Fatima (12) entschuldigt sich unter Tränen – weil sie Afghanin ist

Es sind Szenen, die tief unter die Haut gehen und garantiert niemanden kaltlassen.
Mit tränenerstickter Stimme bittet Fatima, ein zwölfjähriges Mädchen, um Vergebung. Für eine Tat, die sie nicht begangen hat. Sie entschuldigt sich nicht nur bei den Angehörigen der Opfer, sondern auch dafür, dass sie aus Afghanistan kommt. Warum fühlt sich ein Kind für ein unmenschliches Verbrechen verantwortlich, das es nicht einmal miterlebt hat?

Messerattacke in Aschaffenburg: Ein Moment, der alles verändert

Am 22. Januar steht in Deutschland für einen Moment die Zeit still. Ein ausreisepflichtiger Afghane (28) greift im Schöntalpark in Aschaffenburg gezielt eine Kita-Gruppe an, ersticht zwei Menschen, darunter einen zweijährigen Jungen. Eine unfassbare Tat, welche nicht nur Bayern, sondern das ganze Land in Schock versetzt.

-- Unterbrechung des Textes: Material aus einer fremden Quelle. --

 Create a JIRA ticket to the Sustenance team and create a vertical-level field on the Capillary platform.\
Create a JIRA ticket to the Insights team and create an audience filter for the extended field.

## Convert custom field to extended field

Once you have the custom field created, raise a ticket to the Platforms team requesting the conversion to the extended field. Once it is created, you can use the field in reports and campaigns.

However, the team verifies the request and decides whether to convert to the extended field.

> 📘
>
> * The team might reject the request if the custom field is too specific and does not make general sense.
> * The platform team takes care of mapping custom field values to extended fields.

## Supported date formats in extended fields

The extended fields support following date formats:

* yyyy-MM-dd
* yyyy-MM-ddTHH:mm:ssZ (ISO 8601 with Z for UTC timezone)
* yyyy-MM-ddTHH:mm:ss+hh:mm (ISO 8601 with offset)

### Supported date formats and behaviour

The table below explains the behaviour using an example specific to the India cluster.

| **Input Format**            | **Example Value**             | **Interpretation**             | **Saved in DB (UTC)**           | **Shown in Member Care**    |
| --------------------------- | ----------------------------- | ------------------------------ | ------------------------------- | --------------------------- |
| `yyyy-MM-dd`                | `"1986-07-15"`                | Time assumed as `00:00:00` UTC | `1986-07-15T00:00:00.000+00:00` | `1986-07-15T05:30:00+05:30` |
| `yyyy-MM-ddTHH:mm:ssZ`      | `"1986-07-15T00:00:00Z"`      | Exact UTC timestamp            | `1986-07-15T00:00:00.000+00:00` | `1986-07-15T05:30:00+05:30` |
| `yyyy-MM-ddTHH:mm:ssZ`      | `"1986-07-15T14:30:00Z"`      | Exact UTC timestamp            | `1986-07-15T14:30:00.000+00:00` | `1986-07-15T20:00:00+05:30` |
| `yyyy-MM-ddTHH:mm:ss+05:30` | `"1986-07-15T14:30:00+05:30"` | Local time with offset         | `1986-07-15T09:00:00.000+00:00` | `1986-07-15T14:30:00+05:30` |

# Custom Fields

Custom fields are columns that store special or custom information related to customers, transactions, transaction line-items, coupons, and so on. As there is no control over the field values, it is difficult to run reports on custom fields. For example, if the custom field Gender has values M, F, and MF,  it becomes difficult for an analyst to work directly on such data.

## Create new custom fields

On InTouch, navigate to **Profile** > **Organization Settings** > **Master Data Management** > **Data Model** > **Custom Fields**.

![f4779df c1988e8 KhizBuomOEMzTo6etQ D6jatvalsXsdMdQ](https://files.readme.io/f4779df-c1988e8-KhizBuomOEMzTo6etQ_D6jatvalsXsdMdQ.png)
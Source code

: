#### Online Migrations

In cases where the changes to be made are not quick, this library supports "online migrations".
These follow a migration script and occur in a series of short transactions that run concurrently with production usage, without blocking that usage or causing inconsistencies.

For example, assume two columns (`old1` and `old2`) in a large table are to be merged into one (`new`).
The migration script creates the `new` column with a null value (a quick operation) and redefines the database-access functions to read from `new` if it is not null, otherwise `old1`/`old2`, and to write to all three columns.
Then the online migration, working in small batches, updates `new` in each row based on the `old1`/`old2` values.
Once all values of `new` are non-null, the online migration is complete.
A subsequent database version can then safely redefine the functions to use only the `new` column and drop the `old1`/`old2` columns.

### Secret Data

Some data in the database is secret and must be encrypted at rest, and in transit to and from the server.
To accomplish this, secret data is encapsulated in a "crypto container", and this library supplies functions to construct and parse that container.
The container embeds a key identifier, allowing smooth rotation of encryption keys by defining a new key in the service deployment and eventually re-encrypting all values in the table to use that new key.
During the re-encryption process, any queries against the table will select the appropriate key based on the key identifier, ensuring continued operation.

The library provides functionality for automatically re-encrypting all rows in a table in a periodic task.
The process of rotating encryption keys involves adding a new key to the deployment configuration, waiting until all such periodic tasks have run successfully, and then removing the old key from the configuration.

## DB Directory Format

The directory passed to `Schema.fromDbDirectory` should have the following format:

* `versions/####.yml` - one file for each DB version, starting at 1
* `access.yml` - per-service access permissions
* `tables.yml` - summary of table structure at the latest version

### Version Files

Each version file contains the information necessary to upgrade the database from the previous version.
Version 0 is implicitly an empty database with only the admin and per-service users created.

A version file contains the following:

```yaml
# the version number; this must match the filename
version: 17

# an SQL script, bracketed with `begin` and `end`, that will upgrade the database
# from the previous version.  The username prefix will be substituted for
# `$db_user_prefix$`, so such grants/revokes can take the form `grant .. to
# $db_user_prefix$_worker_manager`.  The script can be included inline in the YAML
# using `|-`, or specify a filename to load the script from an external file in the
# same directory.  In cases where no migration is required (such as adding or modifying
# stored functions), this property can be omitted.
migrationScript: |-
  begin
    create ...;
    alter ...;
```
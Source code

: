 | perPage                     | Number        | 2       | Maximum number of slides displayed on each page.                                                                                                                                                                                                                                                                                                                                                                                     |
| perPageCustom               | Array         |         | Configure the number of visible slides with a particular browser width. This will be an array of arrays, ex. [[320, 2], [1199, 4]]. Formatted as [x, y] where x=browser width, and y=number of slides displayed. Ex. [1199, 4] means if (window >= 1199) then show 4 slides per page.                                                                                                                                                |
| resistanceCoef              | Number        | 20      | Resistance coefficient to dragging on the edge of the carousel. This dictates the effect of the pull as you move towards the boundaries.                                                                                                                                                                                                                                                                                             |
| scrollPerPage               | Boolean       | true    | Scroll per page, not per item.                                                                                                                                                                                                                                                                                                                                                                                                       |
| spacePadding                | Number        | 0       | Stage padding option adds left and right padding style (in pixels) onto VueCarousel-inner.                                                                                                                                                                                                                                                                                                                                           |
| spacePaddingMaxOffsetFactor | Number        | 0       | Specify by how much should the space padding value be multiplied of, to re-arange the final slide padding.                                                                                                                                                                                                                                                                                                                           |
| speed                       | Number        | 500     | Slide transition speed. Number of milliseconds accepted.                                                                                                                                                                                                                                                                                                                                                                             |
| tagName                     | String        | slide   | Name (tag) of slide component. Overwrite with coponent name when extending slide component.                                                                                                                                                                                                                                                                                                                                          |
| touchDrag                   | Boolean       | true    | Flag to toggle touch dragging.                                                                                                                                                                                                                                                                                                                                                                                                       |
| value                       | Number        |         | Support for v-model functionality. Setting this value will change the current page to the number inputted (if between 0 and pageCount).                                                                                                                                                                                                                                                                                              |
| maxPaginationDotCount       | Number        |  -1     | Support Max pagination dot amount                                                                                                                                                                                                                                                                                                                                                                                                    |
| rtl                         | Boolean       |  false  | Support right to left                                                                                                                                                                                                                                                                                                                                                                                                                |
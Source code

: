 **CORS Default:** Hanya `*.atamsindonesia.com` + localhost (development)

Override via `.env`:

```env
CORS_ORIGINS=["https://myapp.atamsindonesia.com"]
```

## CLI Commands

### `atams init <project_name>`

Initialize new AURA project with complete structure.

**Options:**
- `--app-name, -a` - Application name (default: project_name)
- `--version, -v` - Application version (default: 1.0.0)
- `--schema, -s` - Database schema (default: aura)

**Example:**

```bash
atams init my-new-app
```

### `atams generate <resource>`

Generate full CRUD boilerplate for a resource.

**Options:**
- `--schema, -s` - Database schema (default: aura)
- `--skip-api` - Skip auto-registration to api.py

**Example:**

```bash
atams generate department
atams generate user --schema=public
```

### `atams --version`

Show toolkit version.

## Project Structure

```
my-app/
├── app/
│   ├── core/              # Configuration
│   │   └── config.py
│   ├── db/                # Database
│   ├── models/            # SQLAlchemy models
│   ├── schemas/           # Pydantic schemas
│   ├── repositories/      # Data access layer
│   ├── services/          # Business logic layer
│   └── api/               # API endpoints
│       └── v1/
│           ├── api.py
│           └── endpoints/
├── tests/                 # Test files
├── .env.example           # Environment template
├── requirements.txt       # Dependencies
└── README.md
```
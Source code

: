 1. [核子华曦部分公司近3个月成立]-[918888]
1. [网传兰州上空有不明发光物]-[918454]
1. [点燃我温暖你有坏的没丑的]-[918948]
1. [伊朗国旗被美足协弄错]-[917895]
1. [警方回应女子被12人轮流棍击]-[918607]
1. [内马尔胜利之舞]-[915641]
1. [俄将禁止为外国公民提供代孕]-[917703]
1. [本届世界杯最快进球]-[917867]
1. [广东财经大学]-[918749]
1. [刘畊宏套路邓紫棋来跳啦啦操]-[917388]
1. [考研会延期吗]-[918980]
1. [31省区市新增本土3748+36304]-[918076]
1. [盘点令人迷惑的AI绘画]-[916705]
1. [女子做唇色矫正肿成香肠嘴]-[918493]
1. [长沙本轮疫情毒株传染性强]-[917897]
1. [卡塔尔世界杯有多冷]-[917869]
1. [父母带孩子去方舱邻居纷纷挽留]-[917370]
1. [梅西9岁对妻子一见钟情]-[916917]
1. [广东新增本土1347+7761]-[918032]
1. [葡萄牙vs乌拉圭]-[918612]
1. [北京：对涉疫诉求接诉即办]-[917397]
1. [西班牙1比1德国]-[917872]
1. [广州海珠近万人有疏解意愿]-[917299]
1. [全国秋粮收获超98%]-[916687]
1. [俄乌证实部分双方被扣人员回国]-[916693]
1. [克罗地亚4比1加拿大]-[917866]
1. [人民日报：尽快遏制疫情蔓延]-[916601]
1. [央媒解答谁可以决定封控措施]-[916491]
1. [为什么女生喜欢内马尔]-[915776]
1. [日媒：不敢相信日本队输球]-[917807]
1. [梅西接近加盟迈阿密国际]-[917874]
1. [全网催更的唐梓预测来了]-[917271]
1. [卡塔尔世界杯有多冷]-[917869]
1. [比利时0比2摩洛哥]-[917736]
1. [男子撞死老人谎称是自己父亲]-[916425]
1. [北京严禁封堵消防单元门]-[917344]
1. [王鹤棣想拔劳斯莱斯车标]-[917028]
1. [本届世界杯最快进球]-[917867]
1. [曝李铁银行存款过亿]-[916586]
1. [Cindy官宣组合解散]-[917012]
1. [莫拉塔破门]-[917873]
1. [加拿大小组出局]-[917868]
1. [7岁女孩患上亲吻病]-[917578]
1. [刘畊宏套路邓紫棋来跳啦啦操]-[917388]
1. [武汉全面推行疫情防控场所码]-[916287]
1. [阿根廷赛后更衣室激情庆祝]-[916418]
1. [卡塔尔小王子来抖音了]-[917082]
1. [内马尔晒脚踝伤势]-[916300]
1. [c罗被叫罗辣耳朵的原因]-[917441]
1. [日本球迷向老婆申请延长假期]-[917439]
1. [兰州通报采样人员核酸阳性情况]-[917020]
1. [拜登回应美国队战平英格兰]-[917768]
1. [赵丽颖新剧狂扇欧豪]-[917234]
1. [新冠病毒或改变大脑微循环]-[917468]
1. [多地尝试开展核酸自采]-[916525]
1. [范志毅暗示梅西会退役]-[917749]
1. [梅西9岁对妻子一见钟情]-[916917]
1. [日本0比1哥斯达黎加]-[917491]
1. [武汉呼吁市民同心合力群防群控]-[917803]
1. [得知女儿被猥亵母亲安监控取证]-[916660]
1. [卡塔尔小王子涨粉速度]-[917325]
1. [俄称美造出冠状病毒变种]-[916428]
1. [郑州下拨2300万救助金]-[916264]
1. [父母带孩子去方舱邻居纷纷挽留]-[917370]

Zwei Tage später versammeln sich rund 3.000 Menschen, um der Opfer zu gedenken. Inmitten dieser Menschenmenge steht Fatima, ein Mädchen, das weint, zittert – und sich vor aller Augen entschuldigt. Plötzlich tritt sie ans Mikrofon. Ihre Worte sind kaum zu verstehen, so sehr kämpft sie mit den Tränen. „Ich entschuldige mich bei der Mutter des Kindes.”

Eine Frau ruft ihr zu: „Du musst dich nicht entschuldigen. Du kannst nichts dafür.” Doch Fatima fährt fort: „Aber Menschen denken, weil ich ein Afghane bin, dass ich böse bin.” Diesen bewegenden Moment könnt ihr euch im Video oben ansehen.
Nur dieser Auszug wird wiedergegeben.